Si son ouvrage a des
accents de manifeste, Nancy Huston n'entreprend pas moins une rigoureuse
rétrospective du comportement des uns et des autres à l'aune de l'histoire de
l'humanité pour, in fine,
interroger notre société et analyser le processus qui a façonné la femme
contemporaine. Et cette brillante intellectuelle d'attirer notre attention sur
les déviances d'un regard notamment générées par la photographie et son
utilisation publicitaire ou artistique depuis la fin du XIXe siècle. Convoquant
aussi bien Jacques
Lacan que l'écrivain québécois (et prostituée) Nelly
Arcan, Jean-Paul Sartre (qui évoque longuement le "regard de l'autre" dans L'Etre
et le Néant) qu'Erasme et Gilles
Lipovestky, Shakespeare que Paul
Claudel, etc., Nancy Huston met les pieds dans le plat d'un sexisme
hypocrite qui ne dit pas son nom mais qui fait des ravages, et dont les femmes
se retrouvent les complices involontaires. Ce livre est admirable, il fera
date.
"Miroir, mon beau
miroir, dis-moi qui est la plus belle!" interroge la terrifiante reine des
contes de fées. Mais dans la vie contemporaine, dans cette société qui se
flatte d'évolution, n'y a-t-il pas toujours le "regardeur" et la
"regardée", l'oeil de l'un et le reflet de l'autre. Le nouvel essai
de Nancy Huston part de ce constat puis questionne: quelle est la
responsabilité de la société vis-à-vis de la situation des femmes aujourd'hui? La liberté est-elle
acquise une fois pour toutes? Comment concilier un discours féministe officiel
et les affiches et photos publicitaires qui montrent des seins et des fesses
pour vendre n'importe quoi? Pourquoi nier la différence sexuelle et ignorer
volontairement qui porte l'enfant dans le couple? Comment faire face à la
pornographie sur Internet, donnant l'impression que tout est à portée de clic?

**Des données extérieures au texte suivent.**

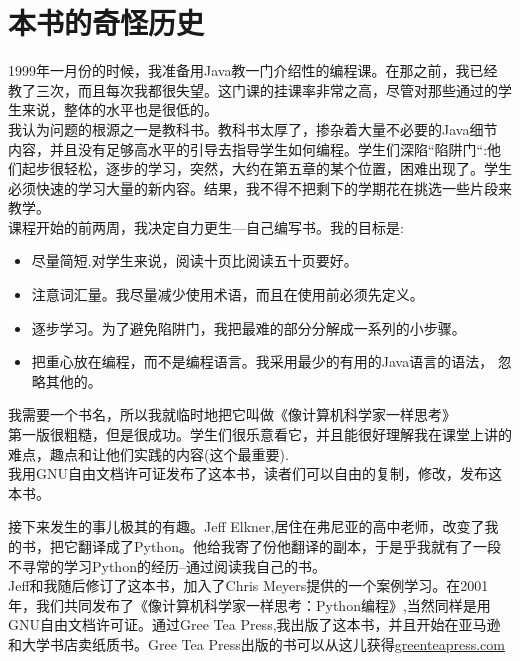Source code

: \section{本书的奇怪历史}

1999年一月份的时候，我准备用Java教一门介绍性的编程课。在那之前，我已经
教了三次，而且每次我都很失望。这门课的挂课率非常之高，尽管对那些通过的学
生来说，整体的水平也是很低的。\\

我认为问题的根源之一是教科书。教科书太厚了，掺杂着大量不必要的Java细节
内容，并且没有足够高水平的引导去指导学生如何编程。学生们深陷“陷阱门“:他们起步很轻松，逐步的学习，突然，大约在第五章的某个位置，困难出现了。学生必须快速的学习大量的新内容。结果，我不得不把剩下的学期花在挑选一些片段来教学。\\

课程开始的前两周，我决定自力更生---自己编写书。我的目标是:
\begin{itemize}

\item 尽量简短.对学生来说，阅读十页比阅读五十页要好。

\item 注意词汇量。我尽量减少使用术语，而且在使用前必须先定义。

\item 逐步学习。为了避免陷阱门，我把最难的部分分解成一系列的小步骤。

\item 把重心放在编程，而不是编程语言。我采用最少的有用的Java语言的语法，
忽略其他的。
\end{itemize}

我需要一个书名，所以我就临时地把它叫做《像计算机科学家一样思考》\\

第一版很粗糙，但是很成功。学生们很乐意看它，并且能很好理解我在课堂上讲的难点，趣点和让他们实践的内容(这个最重要).\\

我用GNU自由文档许可证发布了这本书，读者们可以自由的复制，修改，发布这本书。 \\


 接下来发生的事儿极其的有趣。Jeff Elkner,居住在弗尼亚的高中老师，改变了我的书，把它翻译成了Python。他给我寄了份他翻译的副本，于是乎我就有了一段不寻常的学习Python的经历--通过阅读我自己的书。\\

 Jeff和我随后修订了这本书，加入了Chris Meyers提供的一个案例学习。在2001年，我们共同发布了《像计算机科学家一样思考：Python编程》,当然同样是用GNU自由文档许可证。通过Gree Tea Press,我出版了这本书，并且开始在亚马逊和大学书店卖纸质书。Gree Tea Press出版的书可以从这儿获得\url{greenteapress.com}\\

Nancy Huston pousse de nombreuses portes et risque d'en agacer quelques-uns en
analysant les influences qui nous façonnent. "Le féminisme n'a jamais bien su quoi
faire de la coquetterie féminine", affirme celle qui s'est
toujours battue pour la liberté et le respect de la différence.
Se sentir le miroir de
l'autre, le "reflet dans un oeil d'homme", transforme la femme en
objet dès son plus jeune âge. Nancy Huston picore des exemples dans sa propre
expérience et crée des fictions qui accompagnent les âges de la vie: souvenirs
de fillette cherchant à plaire, d'enfant qui joue à être belle, de jeune fille
qui sait comment séduire l'autre et utiliser cette arme féminine, de femme
incapable de vieillir... Mais elle pioche également chez d'autres des
témoignages littéraires, historiques et anecdotiques. Ainsi, chez Anaïs
Nin: "On m'appelle "coquette"?" écrit-elle
à 17 ans. "Oui, eh bien voilà! une coquette suis-je... Et tant que je peux
paraître jolie, je ferai semblant, je serai toujours heureuse d'avoir un
nouveau chapeau, une nouvelle robe." (29 février 1920) Nancy Huston cite
également le romancier et essayiste John
Berger quand il expose ainsi sa pensée: "Les hommes regardent les
femmes. Les femmes se regardent en train d'être regardées. Cela détermine non
seulement la plupart des rapports entre hommes et femmes mais aussi le rapport
des femmes à elles-mêmes. L'observateur à l'intérieur de la femme est masculin,
l'observée, féminine. Ainsi la femme se transforme-t-elle en objet -et plus
particulièrement en objet visuel, c'est-à-dire en image."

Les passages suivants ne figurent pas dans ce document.